### What you are asked to do
Begin with the line holding "Data Structures and Algorithms \\", then print every line after it through the end of the data, exactly and with nothing added.

======== Records ========

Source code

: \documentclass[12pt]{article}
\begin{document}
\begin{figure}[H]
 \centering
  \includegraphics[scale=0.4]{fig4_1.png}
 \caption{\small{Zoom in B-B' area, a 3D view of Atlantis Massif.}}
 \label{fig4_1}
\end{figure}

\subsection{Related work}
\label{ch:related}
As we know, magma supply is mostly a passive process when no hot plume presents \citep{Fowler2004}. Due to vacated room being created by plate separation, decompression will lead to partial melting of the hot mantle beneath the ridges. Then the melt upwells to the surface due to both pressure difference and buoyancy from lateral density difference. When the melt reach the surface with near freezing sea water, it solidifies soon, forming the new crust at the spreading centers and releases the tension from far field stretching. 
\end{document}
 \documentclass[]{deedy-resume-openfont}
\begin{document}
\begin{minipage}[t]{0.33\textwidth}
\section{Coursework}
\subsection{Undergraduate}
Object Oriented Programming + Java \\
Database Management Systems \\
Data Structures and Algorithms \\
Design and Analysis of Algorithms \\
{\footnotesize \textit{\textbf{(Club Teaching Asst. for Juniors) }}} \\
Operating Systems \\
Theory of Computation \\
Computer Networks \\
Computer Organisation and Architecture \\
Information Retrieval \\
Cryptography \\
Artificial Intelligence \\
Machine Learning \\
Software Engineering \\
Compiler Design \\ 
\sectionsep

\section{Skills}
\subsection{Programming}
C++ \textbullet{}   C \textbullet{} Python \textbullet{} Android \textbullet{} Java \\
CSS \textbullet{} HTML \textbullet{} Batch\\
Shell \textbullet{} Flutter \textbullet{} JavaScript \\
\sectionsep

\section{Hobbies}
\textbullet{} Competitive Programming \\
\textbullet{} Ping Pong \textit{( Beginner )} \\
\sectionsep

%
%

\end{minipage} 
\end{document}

========

### Result
Data Structures and Algorithms \\
Design and Analysis of Algorithms \\
{\footnotesize \textit{\textbf{(Club Teaching Asst. for Juniors) }}} \\
Operating Systems \\
Theory of Computation \\
Computer Networks \\
Computer Organisation and Architecture \\
Information Retrieval \\
Cryptography \\
Artificial Intelligence \\
Machine Learning \\
Software Engineering \\
Compiler Design \\ 
\sectionsep

\section{Skills}
\subsection{Programming}
C++ \textbullet{}   C \textbullet{} Python \textbullet{} Android \textbullet{} Java \\
CSS \textbullet{} HTML \textbullet{} Batch\\
Shell \textbullet{} Flutter \textbullet{} JavaScript \\
\sectionsep

\section{Hobbies}
\textbullet{} Competitive Programming \\
\textbullet{} Ping Pong \textit{( Beginner )} \\
\sectionsep

%
%

\end{minipage} 
\end{document}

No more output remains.